──────── DATA UNDER STUDY

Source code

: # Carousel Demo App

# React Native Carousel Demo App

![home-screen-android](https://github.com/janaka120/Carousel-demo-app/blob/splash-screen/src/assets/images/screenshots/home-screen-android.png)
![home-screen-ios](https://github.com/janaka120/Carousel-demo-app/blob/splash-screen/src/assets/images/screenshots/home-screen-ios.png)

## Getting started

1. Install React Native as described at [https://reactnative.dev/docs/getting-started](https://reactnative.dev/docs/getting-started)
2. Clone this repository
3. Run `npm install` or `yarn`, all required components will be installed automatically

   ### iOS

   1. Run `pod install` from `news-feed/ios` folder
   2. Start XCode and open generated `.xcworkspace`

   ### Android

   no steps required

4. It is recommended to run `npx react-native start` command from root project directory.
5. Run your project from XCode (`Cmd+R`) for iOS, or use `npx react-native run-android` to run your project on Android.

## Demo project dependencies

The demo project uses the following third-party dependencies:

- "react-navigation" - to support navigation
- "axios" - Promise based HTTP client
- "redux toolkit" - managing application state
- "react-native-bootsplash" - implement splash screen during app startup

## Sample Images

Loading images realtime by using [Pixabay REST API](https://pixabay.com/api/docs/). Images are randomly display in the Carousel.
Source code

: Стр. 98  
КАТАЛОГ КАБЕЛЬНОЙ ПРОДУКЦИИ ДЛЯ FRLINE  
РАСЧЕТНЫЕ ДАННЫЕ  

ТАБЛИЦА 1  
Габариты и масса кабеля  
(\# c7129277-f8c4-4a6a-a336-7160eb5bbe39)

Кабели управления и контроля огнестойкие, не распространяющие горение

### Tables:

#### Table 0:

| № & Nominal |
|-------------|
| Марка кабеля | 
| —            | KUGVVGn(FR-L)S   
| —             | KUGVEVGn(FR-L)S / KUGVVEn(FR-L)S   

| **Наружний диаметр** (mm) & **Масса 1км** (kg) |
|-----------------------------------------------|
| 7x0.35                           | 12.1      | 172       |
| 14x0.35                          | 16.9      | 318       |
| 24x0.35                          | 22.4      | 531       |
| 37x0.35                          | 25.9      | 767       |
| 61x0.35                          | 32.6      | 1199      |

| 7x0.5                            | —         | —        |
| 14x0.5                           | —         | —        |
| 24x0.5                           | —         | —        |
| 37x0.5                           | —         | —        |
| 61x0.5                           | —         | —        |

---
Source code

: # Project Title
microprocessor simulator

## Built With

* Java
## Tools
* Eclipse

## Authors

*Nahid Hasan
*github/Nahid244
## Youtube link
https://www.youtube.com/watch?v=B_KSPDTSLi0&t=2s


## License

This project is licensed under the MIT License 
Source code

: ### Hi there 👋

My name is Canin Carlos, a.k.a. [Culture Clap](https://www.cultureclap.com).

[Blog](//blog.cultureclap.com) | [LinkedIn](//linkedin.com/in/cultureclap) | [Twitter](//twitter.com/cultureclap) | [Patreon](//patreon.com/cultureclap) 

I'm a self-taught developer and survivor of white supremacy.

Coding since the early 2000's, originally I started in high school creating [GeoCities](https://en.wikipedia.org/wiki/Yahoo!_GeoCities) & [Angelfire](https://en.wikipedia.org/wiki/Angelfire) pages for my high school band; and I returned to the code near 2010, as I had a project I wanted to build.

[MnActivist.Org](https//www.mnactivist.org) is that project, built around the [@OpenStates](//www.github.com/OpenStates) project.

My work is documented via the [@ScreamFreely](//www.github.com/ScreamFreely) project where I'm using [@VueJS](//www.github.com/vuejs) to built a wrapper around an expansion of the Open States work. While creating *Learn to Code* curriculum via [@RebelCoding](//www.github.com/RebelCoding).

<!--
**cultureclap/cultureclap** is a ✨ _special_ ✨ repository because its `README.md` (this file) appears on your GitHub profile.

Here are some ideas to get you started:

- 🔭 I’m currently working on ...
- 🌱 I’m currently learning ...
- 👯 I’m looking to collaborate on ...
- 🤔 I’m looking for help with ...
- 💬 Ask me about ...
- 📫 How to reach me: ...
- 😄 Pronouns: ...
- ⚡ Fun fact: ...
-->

────────────────

WHAT TO DO: Every record here must be output exactly, word for word.

ANSWER BOX:
Source code

: # Carousel Demo App

# React Native Carousel Demo App

![home-screen-android](https://github.com/janaka120/Carousel-demo-app/blob/splash-screen/src/assets/images/screenshots/home-screen-android.png)
![home-screen-ios](https://github.com/janaka120/Carousel-demo-app/blob/splash-screen/src/assets/images/screenshots/home-screen-ios.png)

## Getting started

1. Install React Native as described at [https://reactnative.dev/docs/getting-started](https://reactnative.dev/docs/getting-started)
2. Clone this repository
3. Run `npm install` or `yarn`, all required components will be installed automatically

   ### iOS

   1. Run `pod install` from `news-feed/ios` folder
   2. Start XCode and open generated `.xcworkspace`

   ### Android

   no steps required

4. It is recommended to run `npx react-native start` command from root project directory.
5. Run your project from XCode (`Cmd+R`) for iOS, or use `npx react-native run-android` to run your project on Android.

## Demo project dependencies

The demo project uses the following third-party dependencies:

- "react-navigation" - to support navigation
- "axios" - Promise based HTTP client
- "redux toolkit" - managing application state
- "react-native-bootsplash" - implement splash screen during app startup

## Sample Images

Loading images realtime by using [Pixabay REST API](https://pixabay.com/api/docs/). Images are randomly display in the Carousel.
Source code

: Стр. 98  
КАТАЛОГ КАБЕЛЬНОЙ ПРОДУКЦИИ ДЛЯ FRLINE  
РАСЧЕТНЫЕ ДАННЫЕ  

ТАБЛИЦА 1  
Габариты и масса кабеля  
(\# c7129277-f8c4-4a6a-a336-7160eb5bbe39)

Кабели управления и контроля огнестойкие, не распространяющие горение

### Tables:

#### Table 0:

| № & Nominal |
|-------------|
| Марка кабеля | 
| —            | KUGVVGn(FR-L)S   
| —             | KUGVEVGn(FR-L)S / KUGVVEn(FR-L)S   

| **Наружний диаметр** (mm) & **Масса 1км** (kg) |
|-----------------------------------------------|
| 7x0.35                           | 12.1      | 172       |
| 14x0.35                          | 16.9      | 318       |
| 24x0.35                          | 22.4      | 531       |
| 37x0.35                          | 25.9      | 767       |
| 61x0.35                          | 32.6      | 1199      |

| 7x0.5                            | —         | —        |
| 14x0.5                           | —         | —        |
| 24x0.5                           | —         | —        |
| 37x0.5                           | —         | —        |
| 61x0.5                           | —         | —        |

---
Source code

: # Project Title
microprocessor simulator

## Built With

* Java
## Tools
* Eclipse

## Authors

*Nahid Hasan
*github/Nahid244
## Youtube link
https://www.youtube.com/watch?v=B_KSPDTSLi0&t=2s


## License

This project is licensed under the MIT License 
Source code

: ### Hi there 👋

My name is Canin Carlos, a.k.a. [Culture Clap](https://www.cultureclap.com).

[Blog](//blog.cultureclap.com) | [LinkedIn](//linkedin.com/in/cultureclap) | [Twitter](//twitter.com/cultureclap) | [Patreon](//patreon.com/cultureclap) 

I'm a self-taught developer and survivor of white supremacy.

Coding since the early 2000's, originally I started in high school creating [GeoCities](https://en.wikipedia.org/wiki/Yahoo!_GeoCities) & [Angelfire](https://en.wikipedia.org/wiki/Angelfire) pages for my high school band; and I returned to the code near 2010, as I had a project I wanted to build.

[MnActivist.Org](https//www.mnactivist.org) is that project, built around the [@OpenStates](//www.github.com/OpenStates) project.

My work is documented via the [@ScreamFreely](//www.github.com/ScreamFreely) project where I'm using [@VueJS](//www.github.com/vuejs) to built a wrapper around an expansion of the Open States work. While creating *Learn to Code* curriculum via [@RebelCoding](//www.github.com/RebelCoding).

<!--
**cultureclap/cultureclap** is a ✨ _special_ ✨ repository because its `README.md` (this file) appears on your GitHub profile.

Here are some ideas to get you started:

- 🔭 I’m currently working on ...
- 🌱 I’m currently learning ...
- 👯 I’m looking to collaborate on ...
- 🤔 I’m looking for help with ...
- 💬 Ask me about ...
- 📫 How to reach me: ...
- 😄 Pronouns: ...
- ⚡ Fun fact: ...
-->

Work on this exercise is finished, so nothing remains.